Even though one of the GTX 670 Power Edition boards has regular clock speeds (915 MHz GPU, 980 MHz GPU Boost), it deserves the name because of its higher than normal overclocking capability. The custom PCB has a stronger VRM, as well as SFC chokes, International Rectifier DirectFETs and Hi-C capacitors. All in all, the enhanced PWM design should allow for a 25% higher current support compared to NVIDIA's PCB. Add to that Triple Overvoltage and there is a lot of overclocking headroom for enthusiasts to play with (fine-tuning of GPU, memory and PLL power domains via Afterburner). And now we get to the other major difference between the Power Edition and the stock GTX 670: cooling.
MSI chose Twin Frozr IV, the same one used on the AMD Radeon HD 7870 HAWK. It combines five 8mm nickel-plated copper heatpipes with a single aluminum heatsink and two 80mm fans, for 20°C lower and 11.7 dBA quieter operation. What's more, the shroud is detachable, so that buyers may have an easy time when cleaning the fin array. The shroud itself is dust-repellent, but nothing is perfect. And now we may as well give a recap of the specifications: the MSI GeForce GTX 670 Power Edition has two dual-link DVI ports, HDMI, DisplayPort, 1,344 CUDA cores, 112 TMUs, 2 GB of GDDr5 VRAM and a memory interface of 256 bits.
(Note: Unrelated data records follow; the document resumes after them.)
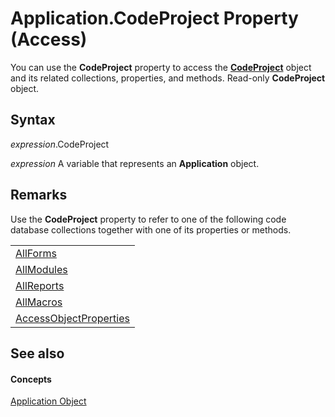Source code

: 
# Application.CodeProject Property (Access)

You can use the  **CodeProject** property to access the **[CodeProject](70b71f57-df23-2cf7-23f5-147053a8ec26.md)** object and its related collections, properties, and methods. Read-only **CodeProject** object.


## Syntax

 _expression_.CodeProject

 _expression_ A variable that represents an **Application** object.


## Remarks

Use the  **CodeProject** property to refer to one of the following code database collections together with one of its properties or methods.


||
|:-----|
|[AllForms](b90616b9-90fc-bb51-6bfa-b149dece0f1b.md)|
|[AllModules](322815ae-3afd-f299-0ce9-2e9dbbb8536a.md)|
|[AllReports](5846cf60-41b4-e9f8-ea27-b9400a6d3861.md)|
|[AllMacros](a36ba978-f643-aca6-5efb-842723d17bbc.md)|
|[AccessObjectProperties](2df86891-6038-d147-2a32-f1c77b841067.md)|

## See also


#### Concepts


[Application Object](aefb0713-97e6-e2c7-e530-8fd2e1316a55.md)
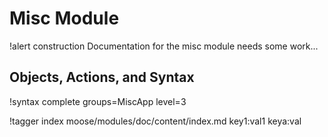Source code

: # Misc Module

!alert construction
Documentation for the misc module needs some work...

## Objects, Actions, and Syntax

!syntax complete groups=MiscApp level=3

!tagger index moose/modules/doc/content/index.md key1:val1 keya:val
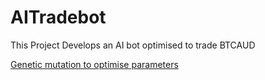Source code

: # AITradebot
This Project Develops an AI bot optimised to trade BTCAUD

[Genetic mutation to optimise parameters](https://link.springer.com/chapter/10.1007/978-3-031-23929-8_11)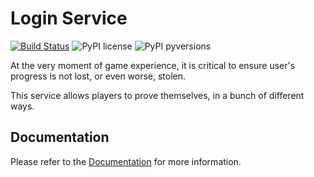 # Login Service 

[![Build Status](https://travis-ci.org/anthill-platform/anthill-login.svg)](https://travis-ci.org/anthill-platform/anthill-login)
![PyPI license](https://img.shields.io/pypi/l/ansicolortags.svg)
![PyPI pyversions](https://img.shields.io/badge/python-3.5-blue.svg)

At the very moment of game experience, it is critical to ensure user's progress is not lost, or even worse, stolen.

This service allows players to prove themselves, in a bunch of different ways.

## Documentation

Please refer to the <a href="https://docs.anthillplatform.org/en/latest/services/login.html">Documentation</a> for more information.
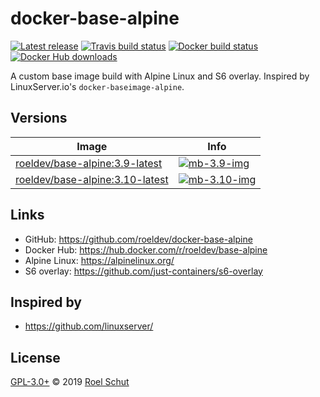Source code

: docker-base-alpine
==================

[![Latest release][latest-release-img]][latest-release-url]
[![Travis build status][travis-build-img]][travis-build-url]
[![Docker build status][docker-build-img]][docker-build-url]
[![Docker Hub downloads][docker-pulls-img]][docker-pulls-url]

[latest-release-img]: https://img.shields.io/github/release/roeldev/docker-base-alpine.svg?label=latest
[latest-release-url]: https://github.com/roeldev/docker-base-alpine/releases
[travis-build-img]: https://img.shields.io/travis/roeldev/docker-base-alpine.svg
[travis-build-url]: https://travis-ci.org/roeldev/docker-base-alpine
[docker-build-img]: https://img.shields.io/docker/cloud/build/roeldev/base-alpine.svg
[docker-build-url]: https://hub.docker.com/r/roeldev/base-alpine
[docker-pulls-img]: https://img.shields.io/docker/pulls/roeldev/base-alpine.svg
[docker-pulls-url]: https://hub.docker.com/r/roeldev/base-alpine


A custom base image build with Alpine Linux and S6 overlay. Inspired by LinuxServer.io's `docker-baseimage-alpine`.


## Versions

| Image | Info |
|-------|------|
| [roeldev/base-alpine:3.9-latest][docker-tags-url] | [![mb-3.9-img]][mb-3.9-url]
| [roeldev/base-alpine:3.10-latest][docker-tags-url] | [![mb-3.10-img]][mb-3.10-url]

[docker-tags-url]: https://hub.docker.com/r/roeldev/base-alpine/tags
[mb-3.9-img]: https://images.microbadger.com/badges/image/roeldev/base-alpine:3.9-latest.svg
[mb-3.9-url]: https://microbadger.com/images/roeldev/base-alpine:3.9-latest
[mb-3.10-img]: https://images.microbadger.com/badges/image/roeldev/base-alpine:3.10-latest.svg
[mb-3.10-url]: https://microbadger.com/images/roeldev/base-alpine:3.10-latest


## Links
- GitHub: https://github.com/roeldev/docker-base-alpine
- Docker Hub: https://hub.docker.com/r/roeldev/base-alpine
- Alpine Linux: https://alpinelinux.org/
- S6 overlay: https://github.com/just-containers/s6-overlay

## Inspired by
- https://github.com/linuxserver/

## License
[GPL-3.0+](LICENSE) © 2019 [Roel Schut](https://roelschut.nl)
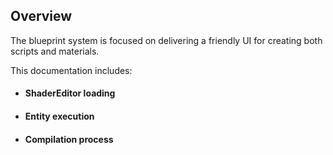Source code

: ## Overview

The blueprint system is focused on  delivering a friendly UI for creating both scripts and materials.

This documentation includes:

- #### ShaderEditor loading
- #### Entity execution
- #### Compilation process
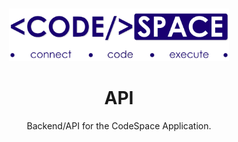 # 

<div align="center">
<img src="./images/codespace.png" width="70%">
<h1>
<span>
API
</span>
</h1>

Backend/API for the CodeSpace Application.
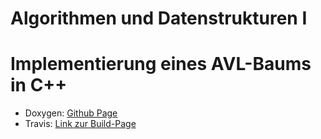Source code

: ﻿# Algorithmen und Datenstrukturen I
 # Implementierung eines AVL-Baums in C++
 * Doxygen:
[Github Page](https://ob-algdati-ws17.github.io/blatt-7-aufgabe-1-goteam/html/index.html)
 * Travis: 
[Link zur Build-Page](https://travis-ci.org/ob-algdati-ws17/blatt-7-aufgabe-1-goteam)
 
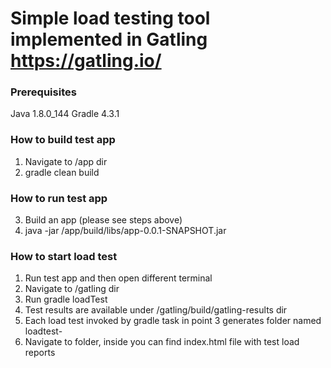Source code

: # Simple load testing tool implemented in Gatling https://gatling.io/

### Prerequisites
Java 1.8.0_144
Gradle 4.3.1

### How to build test app
1. Navigate to /app dir
2. gradle clean build

### How to run test app
3. Build an app (please see steps above)
4. java -jar /app/build/libs/app-0.0.1-SNAPSHOT.jar

### How to start load test
1. Run test app and then open different terminal
2. Navigate to /gatling dir
3. Run gradle loadTest
4. Test results are available under /gatling/build/gatling-results dir
5. Each load test invoked by gradle task in point 3 generates folder named loadtest-<timestamp>
6. Navigate to folder, inside you can find index.html file with test load reports




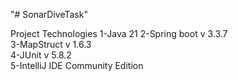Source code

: "# SonarDiveTask" 

Project Technologies
1-Java 21 
2-Spring boot v 3.3.7                     
3-MapStruct v 1.6.3                 
4-JUnit v 5.8.2                   
5-IntelliJ IDE Community Edition

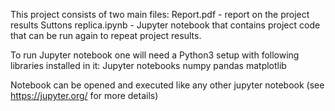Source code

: This project consists of two main files:
Report.pdf - report on the project results
Suttons replica.ipynb - Jupyter notebook that contains project code that can be run again to repeat project results.

To run Jupyter notebook one will need a Python3 setup with following libraries installed in it:
Jupyter notebooks
numpy
pandas
matplotlib

Notebook can be opened and executed like any other jupyter notebook (see https://jupyter.org/ for more details) 

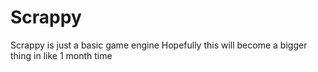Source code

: # Scrappy

Scrappy is just a basic game engine
Hopefully this will become a bigger thing in like 1 month time
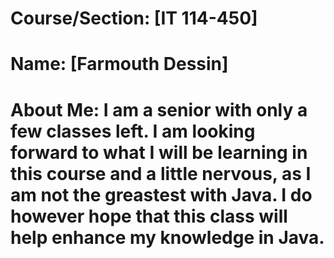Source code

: # Course/Section: [IT 114-450]
# Name: [Farmouth Dessin]
# About Me: I am a senior with only a few classes left. I am looking forward to what I will be learning in this course and a little nervous, as I am not the greastest with Java. I do however hope that this class will help enhance my knowledge in Java.
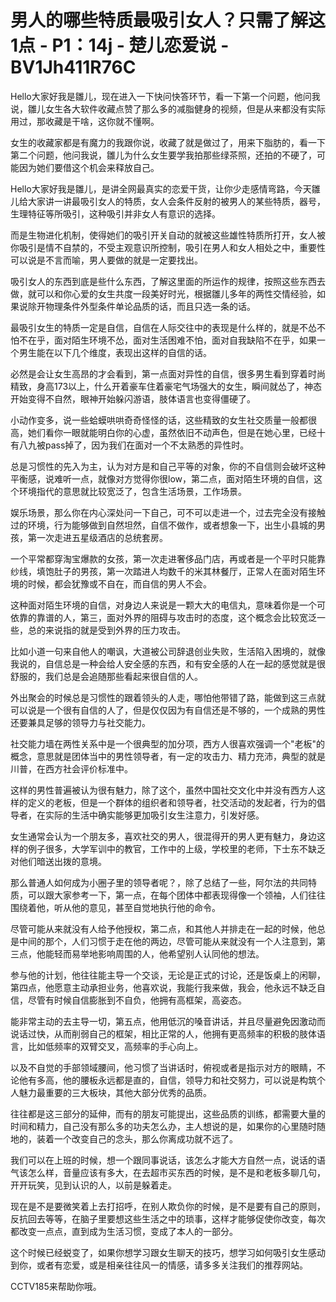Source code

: # 男人的哪些特质最吸引女人？只需了解这1点 - P1：14j - 楚儿恋爱说 - BV1Jh411R76C

Hello大家好我是雛儿，现在进入一下快问快答环节，看一下第一个问题，他问我说，雛儿女生各大软件收藏点赞了那么多的减脂健身的视频，但是从来都没有实际用过，那收藏是干啥，这你就不懂啊。

女生的收藏家都是有魔力的我跟你说，收藏了就是做过了，用来下脂肪的，看一下第二个问题，他问我说，雛儿为什么女生要学我拍那些绿茶照，还拍的不硬了，可能因为她们要借这个机会来释放自己。

Hello大家好我是雛儿，是讲全网最真实的恋爱干货，让你少走感情弯路，今天雛儿给大家讲一讲最吸引女人的特质，女人会条件反射的被男人的某些特质，器号，生理特征等所吸引，这种吸引并非女人有意识的选择。

而是生物进化机制，使得她们的吸引开关自动的就被这些雄性特质所打开，女人被你吸引是情不自禁的，不受主观意识所控制，吸引在男人和女人相处之中，重要性可以说是不言而喻，男人要做的就是一定要找出。

吸引女人的东西到底是些什么东西，了解这里面的所运作的规律，按照这些东西去做，就可以和你心爱的女生共度一段美好时光，根据雛儿多年的两性交情经验，如果说除开物理条件外型条件单论品质的话，而且只选一条的话。

最吸引女生的特质一定是自信，自信在人际交往中的表现是什么样的，就是不怂不怕不在乎，面对陌生环境不怂，面对生活困难不怕，面对自我缺陷不在乎，如果一个男生能在以下几个维度，表现出这样的自信的话。

必然是会让女生高昂的才会看到，第一点面对异性的自信，很多男生看到穿着时尚精致，身高173以上，什么开着豪车住着豪宅气场强大的女生，瞬间就怂了，神态开始变得不自然，眼神开始躲闪游语，肢体语言也变得僵硬了。

小动作变多，说一些蛤蟆哄哄奇奇怪怪的话，这些精致的女生社交质量一般都很高，她们看你一眼就能明白你的心虚，虽然依旧不动声色，但是在她心里，已经十有八九被pass掉了，因为我们在面对一个不太熟悉的异性时。

总是习惯性的先入为主，认为对方是和自己平等的对象，你的不自信则会破坏这种平衡感，说难听一点，就像对方觉得你很low，第二点，面对陌生环境的自信，这个环境指代的意思就比较宽泛了，包含生活场景，工作场景。

娱乐场景，那么你在内心深处问一下自己，可不可以走进一个，过去完全没有接触过的环境，行为能够做到自然坦然，自信不做作，或者想象一下，出生小县城的男孩，第一次走进五星级酒店的总统套房。

一个平常都穿淘宝爆款的女孩，第一次走进奢侈品门店，再或者是一个平时只能靠纱线，填饱肚子的男孩，第一次踏进人均数千的米其林餐厅，正常人在面对陌生环境的时候，都会犹豫或不自在，而自信的男人不会。

这种面对陌生环境的自信，对身边人来说是一颗大大的电信丸，意味着你是一个可依靠的靠谱的人，第三，面对外界的阻碍与攻击时的态度，这个概念会比较宽泛一些，总的来说指的就是受到外界的压力攻击。

比如小道一句来自他人的嘲讽，大道被公司辞退创业失败，生活陷入困境的，就像我说的，自信总是一种会给人安全感的东西，和有安全感的人在一起的感觉就是很舒服的，我们总是会追随那些看起来很自信的人。

外出聚会的时候总是习惯性的跟着领头的人走，哪怕他带错了路，能做到这三点就可以说是一个很有自信的人了，但是仅仅因为有自信还是不够的，一个成熟的男性还要兼具足够的领导力与社交能力。

社交能力墙在两性关系中是一个很典型的加分项，西方人很喜欢强调一个"老板"的概念，意思就是团体当中的男性领导者，有一定的攻击力、精力充沛，典型的就是川普，在西方社会评价标准中。

这样的男性普遍被认为很有魅力，除了这个，虽然中国社交文化中并没有西方人这样的定义的老板，但是一个群体的组织者和领导者，社交活动的发起者，行为的倡导者，在实际的生活中确实能够更加吸引女生注意力，引发好感。

女生通常会认为一个朋友多，喜欢社交的男人，很混得开的男人更有魅力，身边这样的例子很多，大学军训中的教官，工作中的上级，学校里的老师，下士东不缺乏对他们暗送出拨的意境。

那么普通人如何成为小圈子里的领导者呢？，除了总结了一些，阿尔法的共同特质，可以跟大家参考一下，第一点，在每个团体中都表现得像一个领袖，人们往往围绕着他，听从他的意见，甚至自觉地执行他的命令。

尽管可能从来就没有人给予他授权，第二点，和其他人并排走在一起的时候，他总是中间的那个，人们习惯于走在他的两边，尽管可能从来就没有一个人注意到，第三点，他能轻而易举地影响周围的人，他希望别人认同他的想法。

参与他的计划，他往往能主导一个交谈，无论是正式的讨论，还是饭桌上的闲聊，第四点，他愿意主动承担业务，他喜欢说，我能行我来做，我会，他永远不缺乏自信，尽管有时候自信膨胀到不自负，他拥有高框架，高姿态。

能非常主动的去主导一切，第五点，他用低沉的嗓音讲话，并且尽量避免因激动而说话过快，从而削弱自己的框架，相比正常的人，他拥有更高频率的积极的肢体语言，比如低频率的双臂交叉，高频率的手心向上。

以及不自觉的手部领域腰间，他习惯了当讲话时，俯视或者是指示对方的眼睛，不论他有多高，他的腰板永远都是直的，自信，领导力和社交努力，可以说是构筑个人魅力最重要的三大板块，其他大部分优秀的品质。

往往都是这三部分的延伸，而有的朋友可能提出，这些品质的训练，都需要大量的时间和精力，自己没有那么多的功夫怎么办，主人想说的是，如果你的心里随时随地的，装着一个改变自己的念头，那么你离成功就不远了。

我们可以在上班的时候，想一个跟同事说话，该怎么才能大方自然一点，说话的语气该怎么样，音量应该有多大，在去超市买东西的时候，是不是和老板多聊几句，开开玩笑，见到认识的人，以前是躲着走。

现在是不是要微笑着上去打招呼，在别人欺负你的时候，是不是要有自己的原则，反抗回去等等，在脑子里要想这些生活之中的琐事，这样才能够促使你改变，每次都改变一点点，直到成为生活习惯，变成了本人的一部分。

这个时候已经蜕变了，如果你想学习跟女生聊天的技巧，想学习如何吸引女生感动到你，或者有恋爱，或是相亲往往风一的情感，请多多关注我们的推荐网站。

CCTV185来帮助你哦。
Finally, the GK104 GPU runs at 1,019 MHz / 1,079 MHz GPU Boost on the factory-overclocked version, although the VRAM frequency is untouched (6 GHz). All relevant information is available here, except for pricing. We think MSI will make haste in kicking off sales, but we can't say for sure what the ETA is or how much more than $400 / 400 Euro prospective buyers will have to pay.